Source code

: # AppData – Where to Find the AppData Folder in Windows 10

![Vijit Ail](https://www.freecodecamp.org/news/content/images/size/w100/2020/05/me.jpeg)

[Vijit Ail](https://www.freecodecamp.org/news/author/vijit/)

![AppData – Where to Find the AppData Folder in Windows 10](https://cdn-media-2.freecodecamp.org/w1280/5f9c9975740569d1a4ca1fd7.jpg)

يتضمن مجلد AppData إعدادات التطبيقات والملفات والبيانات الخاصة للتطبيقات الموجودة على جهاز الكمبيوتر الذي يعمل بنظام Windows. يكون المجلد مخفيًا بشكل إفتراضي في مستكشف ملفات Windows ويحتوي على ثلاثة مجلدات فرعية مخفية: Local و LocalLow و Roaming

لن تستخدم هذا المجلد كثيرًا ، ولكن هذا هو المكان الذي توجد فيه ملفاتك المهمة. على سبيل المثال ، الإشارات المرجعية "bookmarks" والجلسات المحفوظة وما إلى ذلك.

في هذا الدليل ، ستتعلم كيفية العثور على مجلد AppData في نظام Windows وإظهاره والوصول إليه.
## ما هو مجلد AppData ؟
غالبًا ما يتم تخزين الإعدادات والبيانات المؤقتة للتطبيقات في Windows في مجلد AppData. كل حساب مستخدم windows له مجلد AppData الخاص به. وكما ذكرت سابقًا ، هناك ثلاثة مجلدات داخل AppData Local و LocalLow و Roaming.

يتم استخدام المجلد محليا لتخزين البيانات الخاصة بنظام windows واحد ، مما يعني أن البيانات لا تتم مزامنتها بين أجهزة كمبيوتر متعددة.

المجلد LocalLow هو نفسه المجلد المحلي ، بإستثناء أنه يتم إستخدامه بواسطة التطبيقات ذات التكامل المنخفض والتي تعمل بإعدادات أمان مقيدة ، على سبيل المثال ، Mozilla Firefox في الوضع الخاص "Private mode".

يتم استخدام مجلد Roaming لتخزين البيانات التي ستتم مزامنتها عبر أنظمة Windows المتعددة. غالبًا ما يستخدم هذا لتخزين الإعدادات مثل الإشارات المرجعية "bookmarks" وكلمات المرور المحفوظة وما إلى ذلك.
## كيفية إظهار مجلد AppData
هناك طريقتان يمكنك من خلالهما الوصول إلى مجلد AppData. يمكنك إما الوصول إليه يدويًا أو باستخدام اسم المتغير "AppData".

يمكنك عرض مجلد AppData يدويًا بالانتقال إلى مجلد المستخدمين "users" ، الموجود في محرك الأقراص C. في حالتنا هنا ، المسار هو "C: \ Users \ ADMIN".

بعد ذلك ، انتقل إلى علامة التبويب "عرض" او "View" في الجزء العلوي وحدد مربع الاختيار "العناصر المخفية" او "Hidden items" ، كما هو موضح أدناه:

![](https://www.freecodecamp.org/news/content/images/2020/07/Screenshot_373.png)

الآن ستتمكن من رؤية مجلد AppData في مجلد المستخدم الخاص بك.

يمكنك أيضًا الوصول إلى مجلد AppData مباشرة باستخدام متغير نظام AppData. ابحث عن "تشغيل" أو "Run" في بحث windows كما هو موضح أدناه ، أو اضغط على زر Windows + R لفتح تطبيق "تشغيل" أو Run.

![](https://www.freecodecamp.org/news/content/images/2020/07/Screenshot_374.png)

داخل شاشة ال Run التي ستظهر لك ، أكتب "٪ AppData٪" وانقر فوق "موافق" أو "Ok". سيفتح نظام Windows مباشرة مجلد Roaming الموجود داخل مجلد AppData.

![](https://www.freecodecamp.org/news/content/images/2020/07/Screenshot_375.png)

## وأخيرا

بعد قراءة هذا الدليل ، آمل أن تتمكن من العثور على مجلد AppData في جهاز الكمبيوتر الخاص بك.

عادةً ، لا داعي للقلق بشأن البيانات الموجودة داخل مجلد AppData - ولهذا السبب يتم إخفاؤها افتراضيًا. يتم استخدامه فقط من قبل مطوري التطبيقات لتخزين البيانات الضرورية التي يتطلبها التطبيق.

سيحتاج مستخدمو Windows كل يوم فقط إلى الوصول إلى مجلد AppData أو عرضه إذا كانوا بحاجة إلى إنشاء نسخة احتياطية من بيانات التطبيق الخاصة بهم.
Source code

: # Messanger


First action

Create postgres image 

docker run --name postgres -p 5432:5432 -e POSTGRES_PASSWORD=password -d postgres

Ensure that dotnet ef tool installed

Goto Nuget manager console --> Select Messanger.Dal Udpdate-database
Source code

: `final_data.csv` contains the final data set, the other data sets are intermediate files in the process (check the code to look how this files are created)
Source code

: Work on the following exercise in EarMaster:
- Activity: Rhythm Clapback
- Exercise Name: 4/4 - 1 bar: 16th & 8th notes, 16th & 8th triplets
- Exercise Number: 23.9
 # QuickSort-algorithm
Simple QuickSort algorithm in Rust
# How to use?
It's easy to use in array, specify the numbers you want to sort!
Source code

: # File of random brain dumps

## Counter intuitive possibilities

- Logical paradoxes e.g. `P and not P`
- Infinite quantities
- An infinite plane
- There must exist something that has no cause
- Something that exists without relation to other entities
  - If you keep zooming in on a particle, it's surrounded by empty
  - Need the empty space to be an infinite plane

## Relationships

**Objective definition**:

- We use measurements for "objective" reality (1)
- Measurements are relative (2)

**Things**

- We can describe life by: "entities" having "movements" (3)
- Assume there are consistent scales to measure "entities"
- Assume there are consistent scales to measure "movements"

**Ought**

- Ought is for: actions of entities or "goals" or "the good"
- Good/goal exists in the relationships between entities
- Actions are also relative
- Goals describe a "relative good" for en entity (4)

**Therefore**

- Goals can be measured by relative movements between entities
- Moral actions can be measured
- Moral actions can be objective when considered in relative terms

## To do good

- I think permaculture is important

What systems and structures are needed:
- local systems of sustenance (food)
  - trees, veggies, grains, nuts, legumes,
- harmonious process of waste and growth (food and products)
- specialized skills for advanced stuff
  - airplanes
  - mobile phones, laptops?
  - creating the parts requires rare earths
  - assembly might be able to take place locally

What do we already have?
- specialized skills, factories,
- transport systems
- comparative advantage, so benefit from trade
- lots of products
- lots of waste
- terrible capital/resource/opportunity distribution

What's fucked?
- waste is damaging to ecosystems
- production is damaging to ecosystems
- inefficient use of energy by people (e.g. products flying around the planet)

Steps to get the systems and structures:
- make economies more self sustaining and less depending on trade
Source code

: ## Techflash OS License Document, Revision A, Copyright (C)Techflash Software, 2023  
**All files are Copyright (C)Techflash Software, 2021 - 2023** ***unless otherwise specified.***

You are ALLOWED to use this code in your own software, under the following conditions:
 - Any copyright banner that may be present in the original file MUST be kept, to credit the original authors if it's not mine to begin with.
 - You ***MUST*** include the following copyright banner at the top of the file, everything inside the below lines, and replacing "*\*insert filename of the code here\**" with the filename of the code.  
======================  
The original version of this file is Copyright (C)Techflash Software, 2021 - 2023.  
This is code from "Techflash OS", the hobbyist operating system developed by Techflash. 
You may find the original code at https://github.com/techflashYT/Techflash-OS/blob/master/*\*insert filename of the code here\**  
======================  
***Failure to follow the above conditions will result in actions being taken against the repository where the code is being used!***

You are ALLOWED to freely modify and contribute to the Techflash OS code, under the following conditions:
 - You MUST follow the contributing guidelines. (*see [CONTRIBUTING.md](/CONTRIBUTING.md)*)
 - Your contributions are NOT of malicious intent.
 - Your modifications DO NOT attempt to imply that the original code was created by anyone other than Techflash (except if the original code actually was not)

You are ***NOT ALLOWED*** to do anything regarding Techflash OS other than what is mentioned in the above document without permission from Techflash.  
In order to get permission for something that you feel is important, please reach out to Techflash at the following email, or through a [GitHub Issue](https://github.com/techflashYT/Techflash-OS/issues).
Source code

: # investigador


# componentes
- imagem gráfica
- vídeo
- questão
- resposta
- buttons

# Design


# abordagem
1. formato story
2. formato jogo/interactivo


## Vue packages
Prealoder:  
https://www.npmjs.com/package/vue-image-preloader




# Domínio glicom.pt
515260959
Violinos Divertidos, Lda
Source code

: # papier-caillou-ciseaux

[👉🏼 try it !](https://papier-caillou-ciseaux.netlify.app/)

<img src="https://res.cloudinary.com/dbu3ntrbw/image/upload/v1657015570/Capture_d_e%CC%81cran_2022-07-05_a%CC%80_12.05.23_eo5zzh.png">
= = =
→ **What you have to do**
Answer with the exact lines running from the one that contains "# abordagem" through the last line of the data. Include no other line.

→ **Written response**
# abordagem
1. formato story
2. formato jogo/interactivo


## Vue packages
Prealoder:  
https://www.npmjs.com/package/vue-image-preloader




# Domínio glicom.pt
515260959
Violinos Divertidos, Lda
Source code

: # papier-caillou-ciseaux

[👉🏼 try it !](https://papier-caillou-ciseaux.netlify.app/)

<img src="https://res.cloudinary.com/dbu3ntrbw/image/upload/v1657015570/Capture_d_e%CC%81cran_2022-07-05_a%CC%80_12.05.23_eo5zzh.png">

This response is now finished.